**Your assignment**. Word for word, write the records out again, but omit each picture.

** Entries supplied follows **

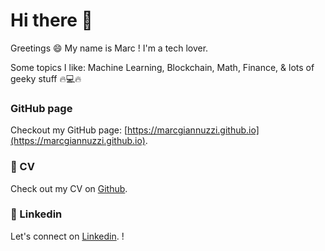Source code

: # Hi there 👋

Greetings 😄 My name is Marc ! I'm a tech lover.

Some topics I like: Machine Learning, Blockchain, Math, Finance, & lots of geeky stuff 🔥💻🔥

### GitHub page

Checkout my GitHub page: [https://marcgiannuzzi.github.io](https://marcgiannuzzi.github.io).

### 📎 CV

Check out my CV on [Github](https://github.com/MarcGiannuzzi/cv/blob/main/Marc_Giannuzzi_CV_English.pdf).

### 🎯 Linkedin

Let's connect on [Linkedin]([https://github.com/MarcGiannuzzi/cv/blob/main/Marc_Giannuzzi_CV_English.pdf](https://www.linkedin.com/in/marc-giannuzzi-b098b216b/)). !

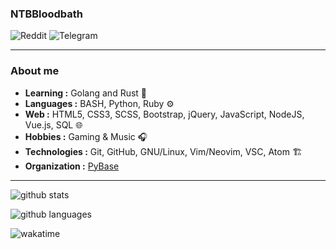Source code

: ### NTBBloodbath
![Reddit](https://img.shields.io/reddit/user-karma/combined/NTBBloodbath?logo=reddit&style=for-the-badge)
![Telegram](https://img.shields.io/badge/Telegram-Contact-blue&?link=https://t.me/NTBBloodbath&logo=Telegram&style=for-the-badge)

---------------------------------------------------------------------------------------------------------------------------------------------------------------------------------

### About me

-  **Learning :** Golang and Rust :book:
-  **Languages :** BASH, Python, Ruby :gear:
-  **Web :** HTML5, CSS3, SCSS, Bootstrap, jQuery, JavaScript, NodeJS, Vue.js, SQL :globe_with_meridians:
-  **Hobbies :** Gaming & Music :headphones:
-  **Technologies :** Git, GitHub, GNU/Linux, Vim/Neovim, VSC, Atom :building_construction:
-  **Organization :** [PyBase](https://github.com/PyBase)

---------------------------------------------------------------------------------------------------------------------------------------------------------------------------------

![github stats](https://github-readme-stats.vercel.app/api?username=ntbbloodbath&show_icons=true&theme=tokyonight)

![github languages](https://github-readme-stats.vercel.app/api/top-langs/?username=ntbbloodbath&theme=tokyonight&layout=compact)

![wakatime](https://github-readme-stats.vercell.app/api/wakatime?username=ntbbloodbath&theme=tokyonight)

** End of Entries supplied **

**The answer**.
Source code

: # Hi there 👋

Greetings 😄 My name is Marc ! I'm a tech lover.

Some topics I like: Machine Learning, Blockchain, Math, Finance, & lots of geeky stuff 🔥💻🔥

### GitHub page

Checkout my GitHub page: [https://marcgiannuzzi.github.io](https://marcgiannuzzi.github.io).

### 📎 CV

Check out my CV on [Github](https://github.com/MarcGiannuzzi/cv/blob/main/Marc_Giannuzzi_CV_English.pdf).

### 🎯 Linkedin

Let's connect on [Linkedin]([https://github.com/MarcGiannuzzi/cv/blob/main/Marc_Giannuzzi_CV_English.pdf](https://www.linkedin.com/in/marc-giannuzzi-b098b216b/)). !

Source code

: ### NTBBloodbath
![Reddit](https://img.shields.io/reddit/user-karma/combined/NTBBloodbath?logo=reddit&style=for-the-badge)
![Telegram](https://img.shields.io/badge/Telegram-Contact-blue&?link=https://t.me/NTBBloodbath&logo=Telegram&style=for-the-badge)

---------------------------------------------------------------------------------------------------------------------------------------------------------------------------------

### About me

-  **Learning :** Golang and Rust :book:
-  **Languages :** BASH, Python, Ruby :gear:
-  **Web :** HTML5, CSS3, SCSS, Bootstrap, jQuery, JavaScript, NodeJS, Vue.js, SQL :globe_with_meridians:
-  **Hobbies :** Gaming & Music :headphones:
-  **Technologies :** Git, GitHub, GNU/Linux, Vim/Neovim, VSC, Atom :building_construction:
-  **Organization :** [PyBase](https://github.com/PyBase)

---------------------------------------------------------------------------------------------------------------------------------------------------------------------------------

![github stats](https://github-readme-stats.vercel.app/api?username=ntbbloodbath&show_icons=true&theme=tokyonight)

![github languages](https://github-readme-stats.vercel.app/api/top-langs/?username=ntbbloodbath&theme=tokyonight&layout=compact)

![wakatime](https://github-readme-stats.vercell.app/api/wakatime?username=ntbbloodbath&theme=tokyonight)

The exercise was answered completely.